I spend the bulk of my time working with Oracle database
software and, more to the point, with people who use this software. Over the
last 18 years, I’ve worked on many projects—successful ones as well as complete
failures—and if I were to encapsulate my experiences into a few broad
statements, they would be
* An application built around the
database—dependent on the database—will succeed or fail based on how it uses
the database. Additionally, in my experience, all applications are built around
databases. I cannot think of a single useful application that does not store
data persistently somewhere.
* Applications come, applications go. The data,
however, lives forever. In the long term, the goal is not about building
applications; it really is about using the data underneath these applications.
* A development team needs at its heart
a core of database-savvy developers who are responsible for ensuring the
database logic is sound and the system is built to perform from day one. Tuning
after the fact (tuning after deployment) typically means you did not give
serious thought to these concerns during development.
These may seem like surprisingly obvious statements, but I
have found that too many people approach the database as if it were a black
box—something that they don’t need to know about. Maybe they have a SQL
generator that they figure will save them from the hardship of having to learn
the SQL language. Maybe they figure they will just use the database like a flat
file and do keyed reads. Whatever they figure, I can tell you that thinking
along these lines is most certainly misguided: you simply cannot get away with
not understanding the database and how best to work with it.
That is where this book comes in – it provides a balanced
view of how a Java programmer can approach the Oracle database and use it
successfully. Where and when database
features such as stored procedures make sense – and how they fit in. The author explains how things work – which
leads to an understanding of when to use a particular feature; and as
importantly when not to use a particular feature.

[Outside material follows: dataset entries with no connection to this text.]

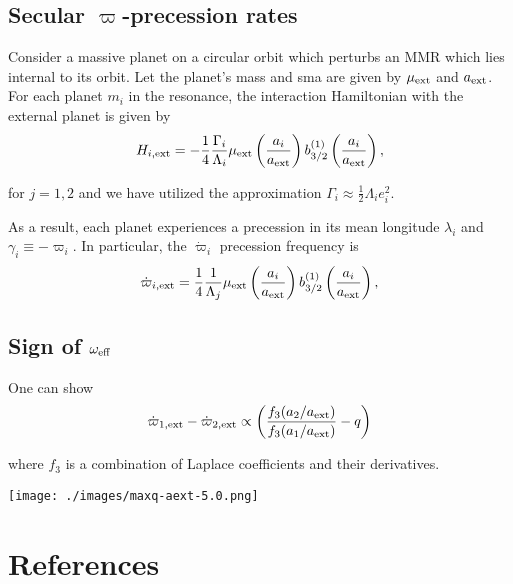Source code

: \documentclass[11pt]{article}
\begin{document}
\subsection{Secular $\varpi$-precession rates}
\label{sec:org74e4749}
Consider a massive planet on a circular orbit which perturbs an MMR
which lies internal to its orbit.  Let the planet's mass and sma are
given by \(\mu_{\rm ext}\) and \(a_{\rm ext}\).  For each planet \(m_i\) in
the resonance, the interaction Hamiltonian with the external
planet is given by
\begin{equation}
  H_{i,\rm ext} = -\frac14 \frac{\Gamma_i}{\Lambda_i} \mu_{\rm ext}
  \left(\frac{a_i}{a_{\rm ext}}\right) b_{3/2}^{(1)}\left(\frac{a_i}{a_{\rm ext}}\right),
\end{equation}

\noindent
for \(j=1,2\) and we have utilized the approximation \(\Gamma_i \approx \frac12 \Lambda_i e_i^2\).

As a result, each planet experiences a precession in its mean longitude \(\lambda_i\) and
\(\gamma_i\equiv -\varpi_i\). In particular, the \(\dot\varpi_i\) precession frequency
is
\begin{equation}
\dot\varpi_{i, \rm ext} = \frac14 \frac{1}{\Lambda_j} \mu_{\rm ext} 
    \left(\frac{a_i}{a_{\rm ext}}\right) b_{3/2}^{(1)}\left(\frac{a_i}{a_{\rm ext}}\right),
\end{equation}

\subsection{Sign of \(\omega_{\rm eff}\)}
\label{sec:org57c7f63}
One can show
\begin{equation}
  \dot\varpi_{1,\rm ext}-\dot\varpi_{2,\rm ext}
\propto \left(\frac{f_3(a_2/a_{\rm ext})}{f_3(a_1/a_{\rm ext})} - q\right)
\end{equation}

where \(f_3\) is a combination of Laplace coefficients and their derivatives.
\begin{center}
\texttt{[image: ./images/maxq-aext-5.0.png]}
\end{center}

\section{References}
\label{sec:org9eddb06}


\end{document}
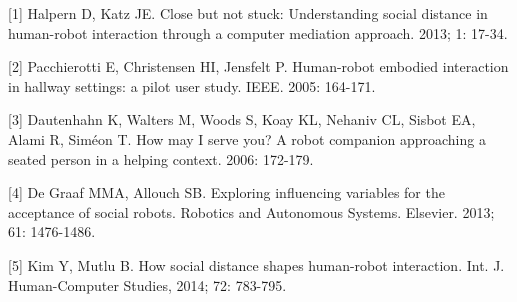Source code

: \documentclass[a4paper]{article}
\begin{document}
\begin{description}
%
%
{\footnotesize \item{[1]} Halpern D, Katz JE. Close but not stuck: Understanding social distance in human-robot interaction through a computer mediation approach. 2013; 1: 17-34.
%
\item{[2]} Pacchierotti E, Christensen HI, Jensfelt P. Human-robot embodied interaction in hallway settings: a pilot user study. IEEE. 2005: 164-171.
%
\item{[3]} Dautenhahn K, Walters M, Woods S, Koay KL, Nehaniv CL, Sisbot EA, Alami R, Sim{\'e}on T. How may I serve you? A robot companion approaching a seated person in a helping context. 2006: 172-179.
%
\item{[4]} De Graaf MMA, Allouch SB. Exploring influencing variables for the acceptance of social robots. Robotics and Autonomous Systems. Elsevier. 2013; 61: 1476-1486.
%
\item{[5]} Kim Y, Mutlu B. How social distance shapes human-robot interaction. Int. J. Human-Computer Studies, 2014; 72: 783-795.
}
\end{description}
\end{document}
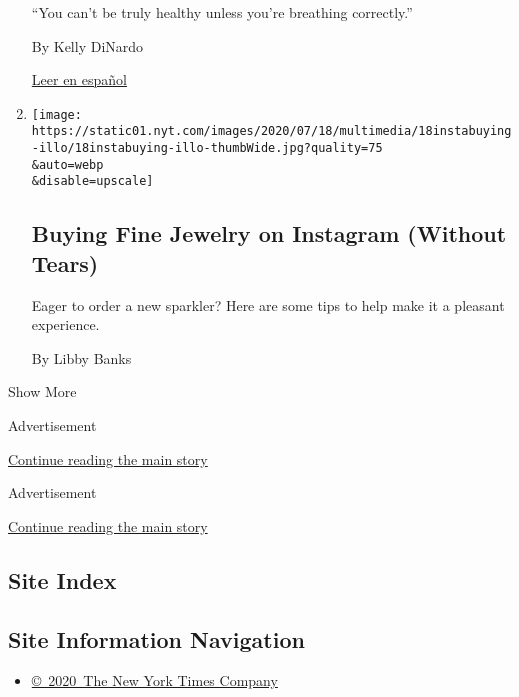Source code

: \begin{enumerate}
  ``You can't be truly healthy unless you're breathing correctly.''

  By Kelly DiNardo

  \href{https://www.nytimes.com/es/2020/07/27/espanol/respira-mejor-con-estos-nueve-ejercicios.html}{Leer
  en español}
\item
  \href{/2020/07/17/fashion/jewelry-instagram-buying-online.html}{}

  \texttt{[image: https://static01.nyt.com/images/2020/07/18/multimedia/18instabuying-illo/18instabuying-illo-thumbWide.jpg?quality=75\\\&auto=webp\\\&disable=upscale]}

  \hypertarget{buying-fine-jewelry-on-instagram-without-tears}{%
  \subsection{Buying Fine Jewelry on Instagram (Without
  Tears)}\label{buying-fine-jewelry-on-instagram-without-tears}}

  Eager to order a new sparkler? Here are some tips to help make it a
  pleasant experience.

  By Libby Banks
\end{enumerate}

Show More

Advertisement

\protect\hyperlink{after-mid2}{Continue reading the main story}

Advertisement

\protect\hyperlink{after-mktg}{Continue reading the main story}

\hypertarget{site-index}{%
\subsection{Site Index}\label{site-index}}

\hypertarget{site-information-navigation}{%
\subsection{Site Information
Navigation}\label{site-information-navigation}}

\begin{itemize}
\tightlist
\item
  \href{https://help.nytimes.com/hc/en-us/articles/115014792127-Copyright-notice}{©~2020~The
  New York Times Company}
\end{itemize}

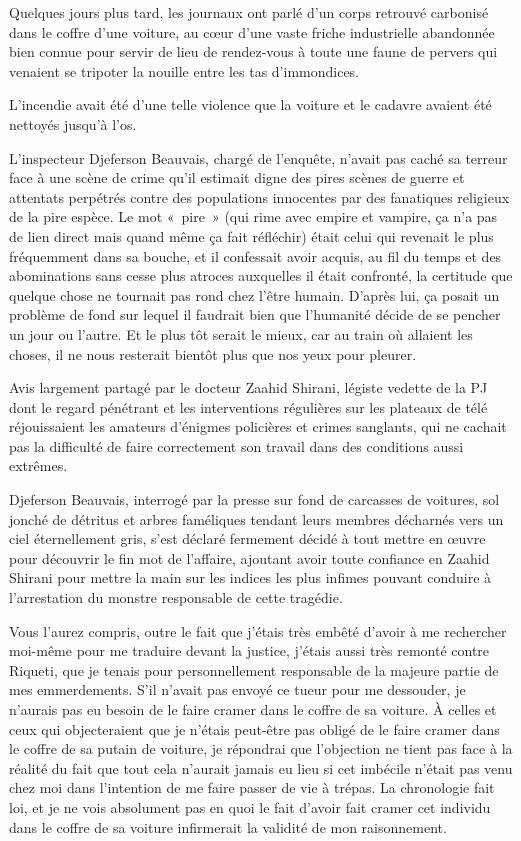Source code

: Quelques jours plus tard, les journaux ont parlé d’un corps retrouvé carbonisé dans le coffre d’une voiture, au cœur d’une vaste friche industrielle abandonnée bien connue pour servir de lieu de rendez-vous à toute une faune de pervers qui venaient se tripoter la nouille entre les tas d’immondices.

L’incendie avait été d’une telle violence que la voiture et le cadavre avaient été nettoyés jusqu’à l’os.

L’inspecteur Djeferson Beauvais, chargé de l’enquête, n’avait pas caché sa terreur face à une scène de crime qu’il estimait digne des pires scènes de guerre et attentats perpétrés contre des populations innocentes par des fanatiques religieux de la pire espèce. Le mot «~pire~» (qui rime avec empire et vampire, ça n’a pas de lien direct mais quand même ça fait réfléchir) était celui qui revenait le plus fréquemment dans sa bouche, et il confessait avoir acquis, au fil du temps et des abominations sans cesse plus atroces auxquelles il était confronté, la certitude que quelque chose ne tournait pas rond chez l’être humain. D’après lui, ça posait un problème de fond sur lequel il faudrait bien que l’humanité décide de se pencher un jour ou l’autre. Et le plus tôt serait le mieux, car au train où allaient les choses, il ne nous resterait bientôt plus que nos yeux pour pleurer.

Avis largement partagé par le docteur Zaahid Shirani, légiste vedette de la PJ dont le regard pénétrant et les interventions régulières sur les plateaux de télé réjouissaient les amateurs d’énigmes policières et crimes sanglants, qui ne cachait pas la difficulté de faire correctement son travail dans des conditions aussi extrêmes.

Djeferson Beauvais, interrogé par la presse sur fond de carcasses de voitures, sol jonché de détritus et arbres faméliques tendant leurs membres décharnés vers un ciel éternellement gris, s’est déclaré fermement décidé à tout mettre en œuvre pour découvrir le fin mot de l’affaire, ajoutant avoir toute confiance en Zaahid Shirani pour mettre la main sur les indices les plus infimes pouvant conduire à l’arrestation du monstre responsable de cette tragédie.

Vous l’aurez compris, outre le fait que j’étais très embêté d’avoir à me rechercher moi-même pour me traduire devant la justice, j’étais aussi très remonté contre Riqueti, que je tenais pour personnellement responsable de la majeure partie de mes emmerdements. S’il n’avait pas envoyé ce tueur pour me dessouder, je n’aurais pas eu besoin de le faire cramer dans le coffre de sa voiture. À celles et ceux qui objecteraient que je n’étais peut-être pas obligé de le faire cramer dans le coffre de sa putain de voiture, je répondrai que l’objection ne tient pas face à la réalité du fait que tout cela n’aurait jamais eu lieu si cet imbécile n’était pas venu chez moi dans l’intention de me faire passer de vie à trépas. La chronologie fait loi, et je ne vois absolument pas en quoi le fait d’avoir fait cramer cet individu dans le coffre de sa voiture infirmerait la validité de mon raisonnement.

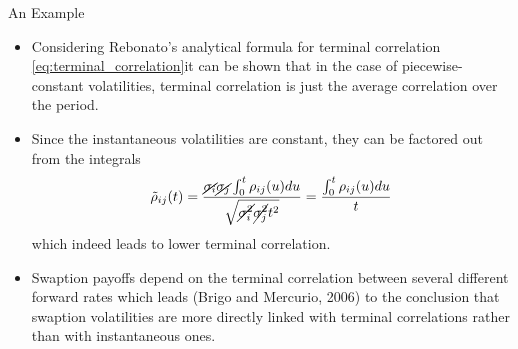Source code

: \documentclass{beamer}
\begin{document}
\begin{frame}{An Example}
\begin{itemize}
	\item<1-> Considering Rebonato's analytical formula for terminal correlation \cref{eq:terminal_correlation}it can be shown that in the case of piecewise-constant volatilities, terminal correlation is just the average correlation over the period. 
  	\item<2-> Since the instantaneous volatilities are constant, they can be factored out from the integrals
	  \begin{equation*}	    \tilde{\rho}_{ij}(t)=\frac{\cancel{\sigma_i}\cancel{\sigma_j}\int_0^t\rho_{ij}(u)du}{\sqrt{\cancel{\sigma_i^2}\cancel{\sigma_j^2} t^2}}= \frac{\int_0^t\rho_{ij}(u)du}{t}		
  	\end{equation*}
  	which indeed leads to lower terminal correlation.
  	\item<3-> Swaption payoffs depend on the terminal correlation between several different forward rates which leads (Brigo and Mercurio, 2006) to the conclusion that swaption volatilities are more directly linked with terminal correlations rather than with instantaneous ones.
  \end{itemize}
\end{frame}
\end{document}
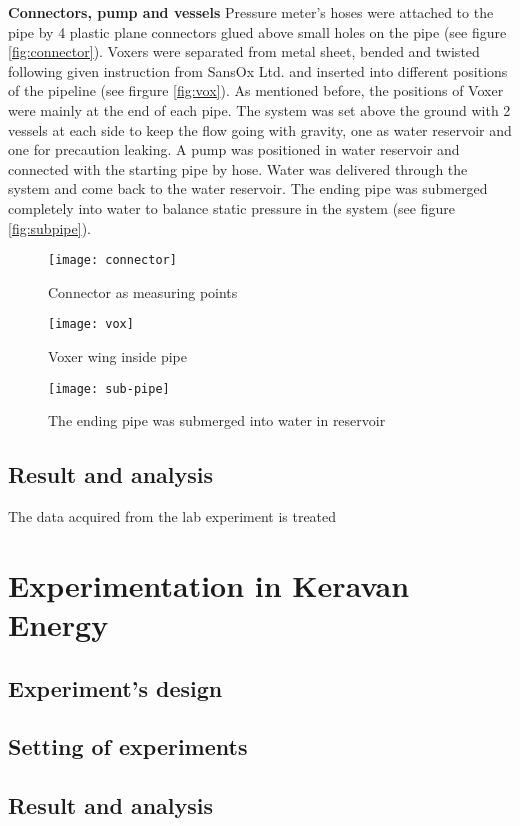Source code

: \textbf{Connectors, pump and vessels}\newline
Pressure meter’s hoses were attached to the pipe by 4 plastic plane connectors glued above small holes on the pipe (see figure \vref{fig:connector}). Voxers were separated from metal sheet, bended and twisted following given instruction from SansOx Ltd. and inserted into different positions of the pipeline (see firgure \vref{fig:vox}). As mentioned before, the positions of Voxer were mainly at the end of each pipe. The system was set above the ground with 2 vessels at each side to keep the flow going with gravity, one as water reservoir and one for precaution leaking. A pump was positioned in water reservoir and connected with the starting pipe by hose. Water was delivered through the system and come back to the water reservoir. The ending pipe was submerged completely into water to balance static pressure in the system (see figure \vref{fig:subpipe}).

\begin{figure}[!htb]
   \begin{minipage}{0.48\textwidth}
     \centering
     \texttt{[image: connector]}
     \caption{Connector as measuring points}\label{fig:connector}
   \end{minipage}\hfill
   \begin {minipage}{0.48\textwidth}
     \centering
     \texttt{[image: vox]}
     \caption{Voxer wing inside pipe}\label{fig:vox}
   \end{minipage}
\end{figure}
\begin{figure}[h]
  \centering
  \texttt{[image: sub-pipe]}
  \caption{ The ending pipe was submerged into water in reservoir}
  \label{fig:subpipe}
\end{figure}
\subsection{Result and analysis}
The data acquired from the lab experiment is treated 
\section{Experimentation in Keravan Energy}
\subsection{Experiment's design}
\subsection{Setting of experiments}
\subsection{Result and analysis}

\clearpage %

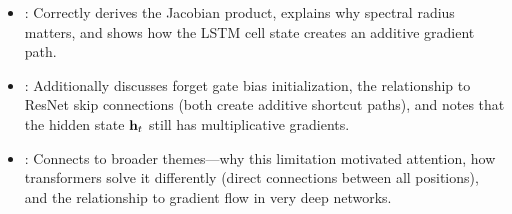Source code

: \begin{interviewq}
\goodgreat
\begin{itemize}
\item {}: Correctly derives the Jacobian product, explains
  why spectral radius matters, and shows how the LSTM cell state creates
  an additive gradient path.
\item {}: Additionally discusses forget gate bias
  initialization, the relationship to ResNet skip connections (both create
  additive shortcut paths), and notes that the hidden state $\vh_t$ still
  has multiplicative gradients.
\item {}: Connects to broader themes---why this limitation
  motivated attention, how transformers solve it differently (direct
  connections between all positions), and the relationship to gradient
  flow in very deep networks.
\end{itemize}

\end{interviewq}


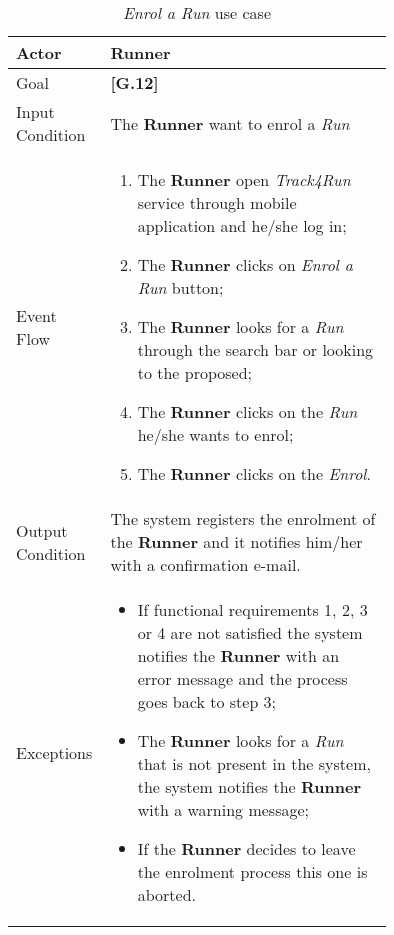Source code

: \begin{center}
\begin{table}
\begin{tabular}{ | l | p{0.75\linewidth} | }
  \hline
    Actor & \textbf{Runner} \\ \hline
    Goal & \textbf{[G.12]} \\ \hline
    Input Condition & The \textbf{Runner} want to enrol a \textit{Run} \\ \hline
    Event Flow & \begin{minipage}[t]{0.7\textwidth}
      \begin{enumerate}
        \item The \textbf{Runner} open \textit{Track4Run} service through mobile application and he/she log in;
        \item The \textbf{Runner} clicks on \textit{Enrol a Run} button;
        \item The \textbf{Runner} looks for a \textit{Run} through the search bar or looking to the proposed;
        \item The \textbf{Runner} clicks on the \textit{Run} he/she wants to enrol;
        \item The \textbf{Runner} clicks on the \textit{Enrol}.
      \end{enumerate}
    \smallskip
  \end{minipage} \\ \hline
  Output Condition & The system registers the enrolment of the \textbf{Runner} and it notifies him/her with a confirmation e-mail. \\ \hline
  Exceptions & \begin{minipage}[t]{0.7\textwidth}
    \begin{itemize}
      \smallskip
      \item If functional requirements 1, 2, 3 or 4 are not satisfied the system notifies the \textbf{Runner} with an error message and the process goes back to step 3;
      \item The \textbf{Runner} looks for a \textit{Run} that is not present in the system, the system notifies the \textbf{Runner} with a warning message;
      \item If the \textbf{Runner} decides to leave the enrolment process this one is aborted.
    \end{itemize}
    \smallskip
  \end{minipage}  \\ \hline
\end{tabular}
\caption{\textit{Enrol a Run} use case}
\label{table:enrolRunTable}
\end{table}
\end{center}
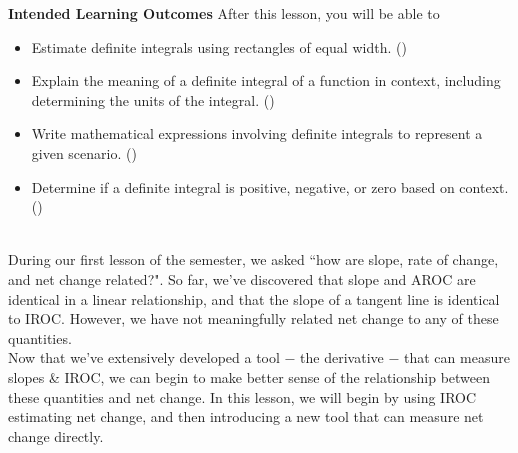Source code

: \documentclass[10pt]{article}
\begin{document}
\pagestyle{otherpages}
\thispagestyle{firstpage}

\textbf{Intended Learning Outcomes}
After this lesson, you will be able to 

\begin{itemize}
    \item Estimate definite integrals using rectangles of equal width. ()
    \item Explain the meaning of a definite integral of a function in context, including determining the units of the integral. ()
    \item Write mathematical expressions involving definite integrals to represent a given scenario. ()
    \item Determine if a definite integral is positive, negative, or zero based on context. ()
\end{itemize}

\vspace{-0.5cm}

\hrulefill\\

During our first lesson of the semester, we asked ``how are slope, rate of change, and net change related?". So far, we've discovered that slope and AROC are identical in a linear relationship, and that the slope of a tangent line is identical to IROC. However, we have not meaningfully related net change to any of these quantities.\\

Now that we've extensively developed a tool $-$ the derivative $-$ that can measure slopes \& IROC, we can begin to make better sense of the relationship between these quantities and net change. In this lesson, we will begin by using IROC estimating net change, and then introducing a new tool that can measure net change directly.\\
\end{document}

That is what I like best about this book – it explains how
things work. It does not just prescribe
methods of doing something, it explains in detail the inner workings. With this knowledge you yourself will be
able to make the judgment call as to whether a particular feature of Oracle is
something you should or should not be using in your application. Additionally - the exposure to these features, many of which you might not
otherwise be exposed to – is important as well. If you don’t know something exists – you will never use it.
If you are a Java programmer looking to exploit Oracle, or
a database developer looking to exploit Java – this is the book for you.